A questão da xenofobia no Brasil

Enviada em 08/04/2019

É perceptível a situação social do Brasil desde os tempos em que ainda era colônia. A exploração e a submissão faziam parte do cotidiano do povo que no país habitava. A relativização dos aspectos socioculturais corrobora para um enfrentamento histórico acerca das diferenças étnicas; isto é, transforma o que por ora seriam apenas peculiaridades em características elencadas sob o ponto de vista de classes.

Neste olhar seletivo quanto às feições e representações de um determinado indivíduo frente à sua composição étnica tangencia a rivalidade intercultural, regada de um revanchismo racial dos grupos antepostos à democratização sócio política do Brasil. Isso implica em dizer que na nação brasileira existem fenômenos de inferiorização de um traço físico em relação à outro, claramente evidenciando a ligação da historicidade com a xenofobia, que a priori tem início no período da escravidão.

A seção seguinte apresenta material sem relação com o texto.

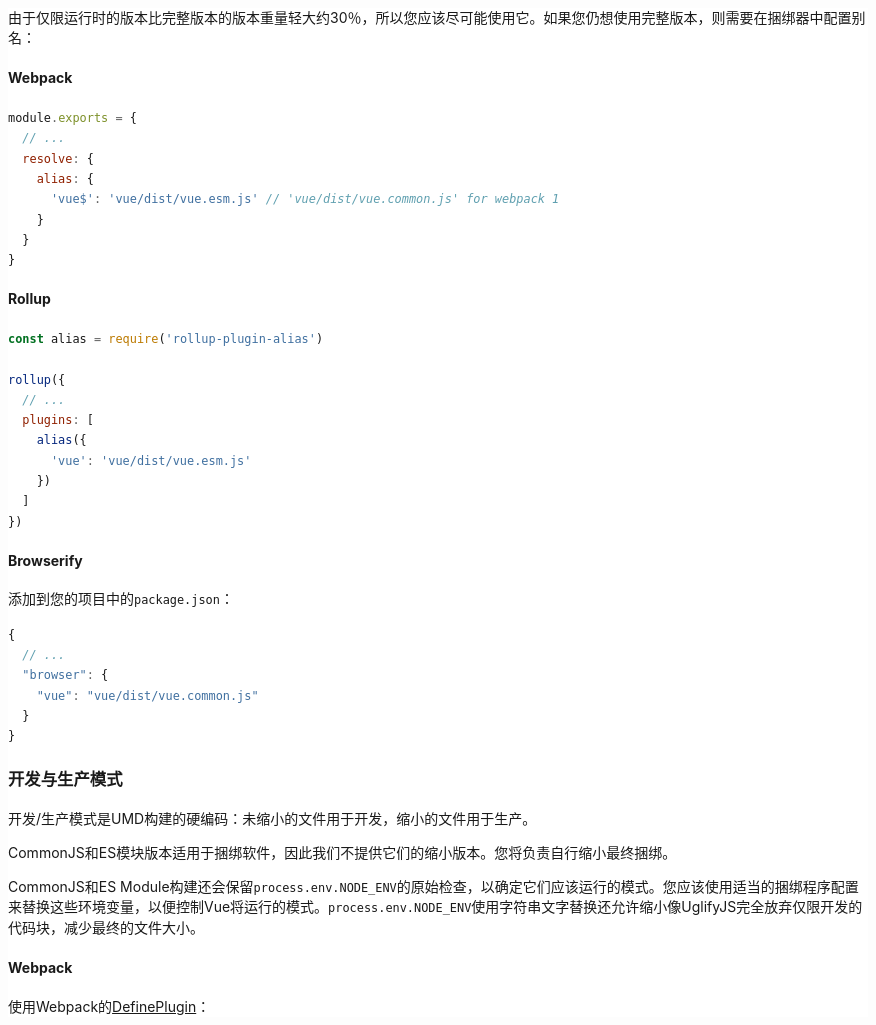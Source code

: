 由于仅限运行时的版本比完整版本的版本重量轻大约30％，所以您应该尽可能使用它。如果您仍想使用完整版本，则需要在捆绑器中配置别名：

#### Webpack

```javascript
module.exports = {
  // ...
  resolve: {
    alias: {
      'vue$': 'vue/dist/vue.esm.js' // 'vue/dist/vue.common.js' for webpack 1
    }
  }
}
```

#### Rollup

```javascript
const alias = require('rollup-plugin-alias')

rollup({
  // ...
  plugins: [
    alias({
      'vue': 'vue/dist/vue.esm.js'
    })
  ]
})
```

#### Browserify

添加到您的项目中的`package.json`：

```javascript
{
  // ...
  "browser": {
    "vue": "vue/dist/vue.common.js"
  }
}
```

### 开发与生产模式

开发/生产模式是UMD构建的硬编码：未缩小的文件用于开发，缩小的文件用于生产。

CommonJS和ES模块版本适用于捆绑软件，因此我们不提供它们的缩小版本。您将负责自行缩小最终捆绑。

CommonJS和ES Module构建还会保留`process.env.NODE_ENV`的原始检查，以确定它们应该运行的模式。您应该使用适当的捆绑程序配置来替换这些环境变量，以便控制Vue将运行的模式。`process.env.NODE_ENV`使用字符串文字替换还允许缩小像UglifyJS完全放弃仅限开发的代码块，减少最终的文件大小。

#### Webpack

使用Webpack的[DefinePlugin](https://webpack.js.org/plugins/define-plugin/)：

No Brasil, atualmente organizado educacional e politicamente, com a visão de cotas raciais e socioeconômicas , a perspectiva da xenofobia torna-se um problema para além dos paradigmas dos preconceitos. A ocorrência deste mal estigma na história brasileira se representa pela não conceituação do ser social perante sua própria história, na qual cria-se diversas teorias de ganhos e perdas para justificar a diminuição dos diferentes povos.

Portanto, para que esta ocorrência se amenize ao longo dos anos, o Brasil precisa ter políticas públicas voltadas à integração social de refugiados, bem como um cadastro de ascendência, para a conservação de seus respectivos costumes locais. Também faz-se necessário o entendimento do conceito de miscigenação, tão explícito nos li9vros de história, porém esquecido ao longo dos anos, que pode ser retomado por meio de produções acadeêmicas voltadas à construção histricosocial do Brasil enquanto país mestiço; a presença de uma disciplina específica na educação básica; a promoção dos direitos humanos que contempla imigrantes e estrangeiros.